Google’s AI is getting smarter everyday. It helped reduce energy consumption and increase efficiency at Google’s data centers, encrypted conversations between two AIs and now it can add Lip Reading to that list. Researchers from Google’s AI division (DeepMind) and Oxford University have created software that analyzes lip movements to effectively read lips better than humans. It is apparently, the most accurate lip reading software ever created.
This software was created by analyzing thousands of hours of TV footage from the BBC. Scientists trained a neural network to read the lips of newscasters and guests alike and annotate the video. They got an accuracy of 46.8%. Now, that may not seem like much since it doesn’t even qualify as a pass. However, when human beings were given the same footage to analyze, they only got the accuracy down to about 12.4%. That’s major. If you consider how humans are technically light years ahead of artificial intelligence in terms of recognizing faces, understanding the meaning behind speech (no matter how cryptic or sarcastic) and reading facial expressions, this is phenomenal.
An Oxford University research team did something similar earlier this month. It created a software called LipNet to read lips using similar techniques. They were able to achieve 93.4% accuracy during testing compared to a human accuracy of 52.3%. The difference between the two software and testing was that the latter used specialized recordings with volunteers speaking “formulaic sentences”.
The former research (involving DeepMind) went to town on random footage involving natural and unscripted conversation. It had all sorts of sentences, phrases, colloquialisms and accents in it. DeepMind’s software was known as “Watch, Listen, Attend and Spell”. The BBC footage analysed included clips of Newsnight, Question Time and The World Today. All in all there were 118,000 different sentences, 17,500 unique words. By comparison, LipNet’s research had only 51 words.
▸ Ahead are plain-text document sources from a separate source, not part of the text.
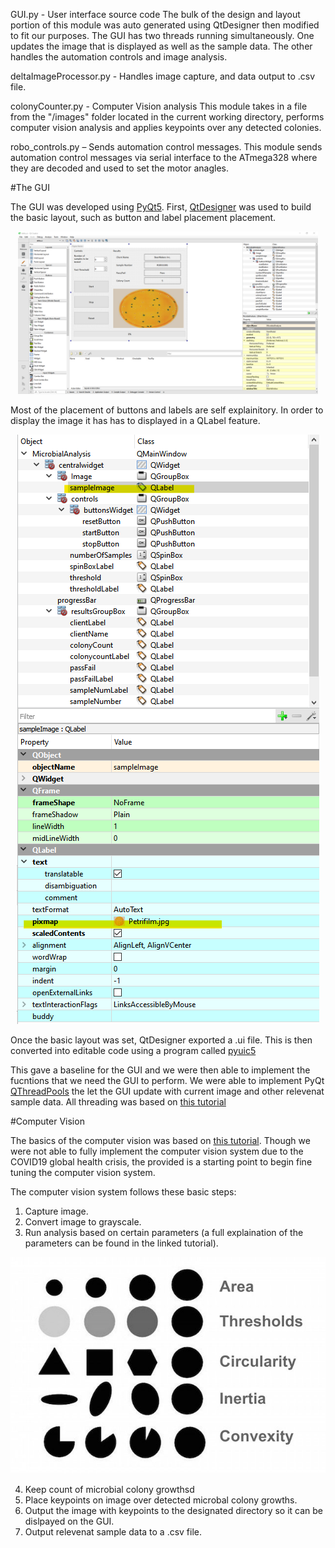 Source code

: 
GUI.py - User interface source code
The bulk of the design and layout portion of this module was auto generated using QtDesigner then modified to fit our purposes.
The GUI has two threads running simultaneously. One updates the image that is displayed as well as the sample data. The other handles the automation controls and image analysis.

deltaImageProcessor.py - Handles image capture, and data output to .csv file.

colonyCounter.py - Computer Vision analysis
This module takes in a file from the "/images" folder located in the current working directory, performs computer vision analysis and applies keypoints over any detected colonies.

robo_controls.py – Sends automation control messages.
This module sends automation control messages via serial interface to the ATmega328 where they are decoded and used to set the motor anagles.

#The GUI

The GUI was developed using [PyQt5](https://pypi.org/project/PyQt5/). First, [QtDesigner](https://pythonbasics.org/qt-designer-python/) was used to build the basic layout, such as button and label placement placement.

<p align="middle">
   <img src = https://github.com/Jbruslind/ECE44x_Senior_Design/blob/master/Computer%20Science/Images/Qt_Designer.png/ height="260" width="480">
</p>

Most of the placement of buttons and labels are self explainitory. In order to display the image it has has to displayed in a QLabel feature.

<p align="middle">
   <img src = https://github.com/Jbruslind/ECE44x_Senior_Design/blob/master/Computer%20Science/Images/pixmap.png/>
</p>

Once the basic layout was set, QtDesigner exported a .ui file. This is then converted into editable code using a program called [pyuic5](https://pypi.org/project/pyuic5-tool/)

This gave a baseline for the GUI and we were then able to implement the fucntions that we need the GUI to perform. We were able to implement PyQt [QThreadPools](https://doc.qt.io/qt-5/qthreadpool.html) the let the GUI update with current image and other relevenat sample data. All threading was based on [this tutorial](https://www.learnpyqt.com/courses/concurrent-execution/multithreading-pyqt-applications-qthreadpool/)

#Computer Vision

The basics of the computer vision was based on [this tutorial](https://www.learnopencv.com/blob-detection-using-opencv-python-c/). Though we were not able to fully implement the computer vision system due to the COVID19 global health crisis, the provided is a starting point to begin fine tuning the computer vision system.

The computer vision system follows these basic steps:
1. Capture image.
2. Convert image to grayscale.
3. Run analysis based on certain parameters (a full explaination of the parameters can be found in the linked tutorial).

<p align="middle">
   <img src = https://github.com/Jbruslind/ECE44x_Senior_Design/blob/master/Computer%20Science/Images/BlobTest.jpg>
</p>

4. Keep count of microbial colony growthsd
5. Place keypoints on image over detected microbal colony growths.
6. Output the image with keypoints to the designated directory so it can be dislpayed on the GUI.
7. Output relevenat sample data to a .csv file.
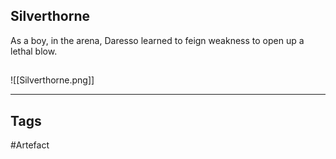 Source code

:## Silverthorne
As a boy, in the arena, Daresso learned to
feign weakness to open up a lethal blow.
## 
![[Silverthorne.png]]

---
## Tags
#Artefact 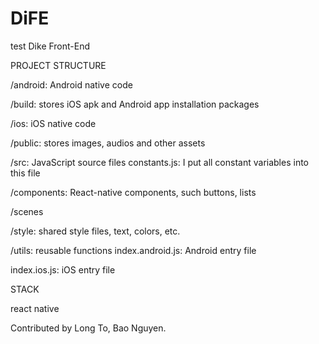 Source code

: # DiFE
test
Dike Front-End

PROJECT STRUCTURE

/android: Android native code

/build: stores iOS apk and Android app installation packages

/ios: iOS native code

/public: stores images, audios and other assets

/src: JavaScript source files
  constants.js: I put all constant variables into this file

  /components: React-native components, such buttons, lists

  /scenes

  /style: shared style files, text, colors, etc.

  /utils: reusable functions
index.android.js: Android entry file

index.ios.js: iOS entry file

STACK

  react native

Contributed by Long To, Bao Nguyen.
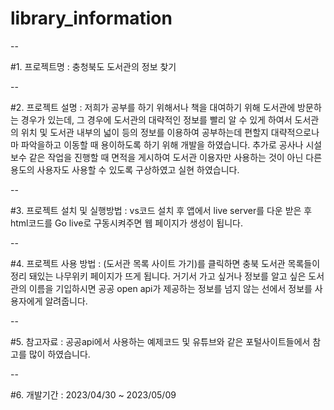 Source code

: # library_information

--

#1. 프로젝트명 : 충청북도 도서관의 정보 찾기

--

#2. 프로젝트 설명 : 저희가 공부를 하기 위해서나 책을 대여하기 위해 도서관에 방문하는 경우가 있는데, 그 경우에 도서관의 대략적인 정보를 빨리 알 수 있게 하여서 도서관의 위치 및 도서관 내부의 넓이 등의 정보를 이용하여 공부하는데 편할지 대략적으로나마 파악을하고 이동할 때 용이하도록 하기 위해 개발을 하였습니다. 추가로 공사나 시설보수 같은 작업을 진행할 때 면적을 게시하여 도서관 이용자만 사용하는 것이 아닌 다른 용도의 사용자도 사용할 수 있도록 구상하였고 실현 하였습니다.

--

#3. 프로젝트 설치 및 실행방법 : vs코드 설치 후 앱에서 live server를 다운 받은 후 html코드를 Go live로 구동시켜주면 웹 페이지가 생성이 됩니다.

--

#4. 프로젝트 사용 방법 : (도서관 목록 사이트 가기)를 클릭하면 충북 도서관 목록들이 정리 돼있는 나무위키 페이지가 뜨게 됩니다. 거기서 가고 싶거나 정보를 알고 싶은 도서관의 이름을 기입하시면 공공 open api가 제공하는 정보를 넘지 않는 선에서 정보를 사용자에게 알려줍니다.

--

#5. 참고자료 : 공공api에서 사용하는 예제코드 및 유튜브와 같은 포털사이트들에서 참고를 많이 하였습니다.

--

#6. 개발기간 : 2023/04/30 ~ 2023/05/09
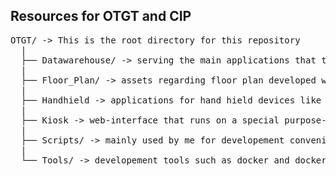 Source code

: ## Resources for OTGT and CIP

<pre>
OTGT/ -> This is the root directory for this repository
  |
  ├── Datawarehouse/ -> serving the main applications that the rest of the repository depends on
  |
  ├── Floor_Plan/ -> assets regarding floor plan developed with Ink Scape
  |
  ├── Handhield -> applications for hand hield devices like a battery equipped Raspberry Pi
  |
  ├── Kiosk -> web-interface that runs on a special purpose-locked-down device
  |
  ├── Scripts/ -> mainly used by me for developement convenience
  |
  └── Tools/ -> developement tools such as docker and docker-compose scripts
</pre>
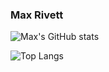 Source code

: ### Max Rivett

![Max's GitHub stats](https://github-readme-stats.vercel.app/api?username=maxrivett&count_private=true&theme=dracula)

![Top Langs](https://github-readme-stats-maxrivett.vercel.app/api/top-langs/?username=maxrivett&layout=compact&langs_count=10&theme=dracula)

<!--
**maxrivett/maxrivett** is a ✨ _special_ ✨ repository because its `README.md` (this file) appears on your GitHub profile.

Here are some ideas to get you started:

- 🔭 I’m currently working on ...
- 🌱 I’m currently learning ...
- 👯 I’m looking to collaborate on ...
- 🤔 I’m looking for help with ...
- 💬 Ask me about ...
- 📫 How to reach me: ...
- 😄 Pronouns: ...
- ⚡ Fun fact: ...
-->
This software could help deaf people understand conversations or help improve digital assistants like Alexa/Siri/Google Assistant so they can read you mouthing words; the latter could be helpful in public places with a lot of noise. Another cool use could be the annotation of silent films or the analysis of security footage for crime scenes. Now bear in mind, this is only preliminary and the software can’t even recognize lip movements more than half the time. So it’s a long road to catching someone threatening a couple on CCTV footage that has less pixels than a 144p video on YouTube.